Look for the line that has "txlogs 提现记录" in the material below; please repeat it and every line after it, exactly, up to and including the line that has "1. 用户添加任务从 redis 过滤出符合的任务", and nothing else.
Dataset content Start Marker
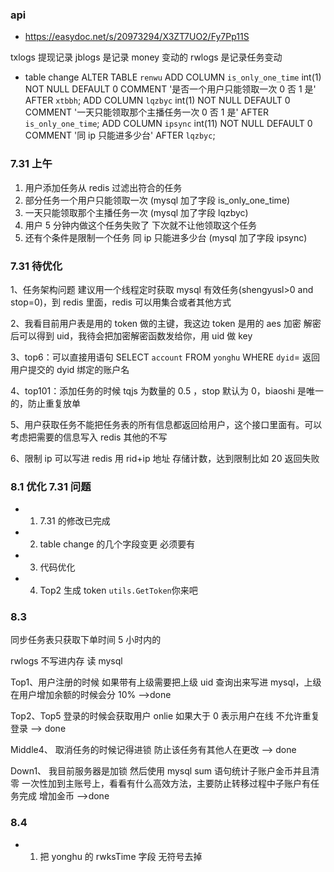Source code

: ### api

-   https://easydoc.net/s/20973294/X3ZT7UO2/Fy7Pp11S

txlogs 提现记录
jblogs 是记录 money 变动的
rwlogs 是记录任务变动

-   table change
    ALTER TABLE `renwu`
    ADD COLUMN `is_only_one_time` int(1) NOT NULL DEFAULT 0 COMMENT '是否一个用户只能领取一次 0 否 1 是' AFTER `xtbbh`;
    ADD COLUMN `lqzbyc` int(1) NOT NULL DEFAULT 0 COMMENT '一天只能领取那个主播任务一次 0 否 1 是' AFTER `is_only_one_time`;
    ADD COLUMN `ipsync` int(11) NOT NULL DEFAULT 0 COMMENT '同 ip 只能进多少台' AFTER `lqzbyc`;

### 7.31 上午

1. 用户添加任务从 redis 过滤出符合的任务
2. 部分任务一个用户只能领取一次 (mysql 加了字段 is_only_one_time)
3. 一天只能领取那个主播任务一次 (mysql 加了字段 lqzbyc)
4. 用户 5 分钟内做这个任务失败了 下次就不让他领取这个任务
5. 还有个条件是限制一个任务 同 ip 只能进多少台 (mysql 加了字段 ipsync)

### 7.31 待优化

1、任务架构问题
建议用一个线程定时获取 mysql 有效任务(shengyusl>0 and stop=0)，到 redis 里面，redis 可以用集合或者其他方式

2、我看目前用户表是用的 token 做的主键，我这边 token 是用的 aes 加密 解密后可以得到 uid，我待会把加密解密函数发给你，用 uid 做 key

3、top6：可以直接用语句 SELECT `account` FROM `yonghu` WHERE `dyid`= 返回用户提交的 dyid 绑定的账户名

4、top101：添加任务的时候 tqjs 为数量的 0.5 ，stop 默认为 0，biaoshi 是唯一的，防止重复放单

5、用户获取任务不能把任务表的所有信息都返回给用户，这个接口里面有。可以考虑把需要的信息写入 redis 其他的不写

6、限制 ip 可以写进 redis 用 rid+ip 地址 存储计数，达到限制比如 20 返回失败

### 8.1 优化 7.31 问题

-   1. 7.31 的修改已完成
-   2. table change 的几个字段变更 必须要有
-   3. 代码优化
-   4. Top2 生成 token `utils.GetToken`你来吧

### 8.3

同步任务表只获取下单时间 5 小时内的

rwlogs 不写进内存 读 mysql

Top1、用户注册的时候 如果带有上级需要把上级 uid 查询出来写进 mysql，上级在用户增加余额的时候会分 10% -->done

Top2、Top5 登录的时候会获取用户 onlie 如果大于 0 表示用户在线 不允许重复登录 --> done

Middle4、 取消任务的时候记得进锁 防止该任务有其他人在更改 --> done

Down1、 我目前服务器是加锁 然后使用 mysql sum 语句统计子账户金币并且清零 一次性加到主账号上，看看有什么高效方法，主要防止转移过程中子账户有任务完成 增加金币 -->done

### 8.4

-   1. 把 yonghu 的 rwksTime 字段 无符号去掉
Dataset content End Marker
Task response:
txlogs 提现记录
jblogs 是记录 money 变动的
rwlogs 是记录任务变动

-   table change
    ALTER TABLE `renwu`
    ADD COLUMN `is_only_one_time` int(1) NOT NULL DEFAULT 0 COMMENT '是否一个用户只能领取一次 0 否 1 是' AFTER `xtbbh`;
    ADD COLUMN `lqzbyc` int(1) NOT NULL DEFAULT 0 COMMENT '一天只能领取那个主播任务一次 0 否 1 是' AFTER `is_only_one_time`;
    ADD COLUMN `ipsync` int(11) NOT NULL DEFAULT 0 COMMENT '同 ip 只能进多少台' AFTER `lqzbyc`;

### 7.31 上午

1. 用户添加任务从 redis 过滤出符合的任务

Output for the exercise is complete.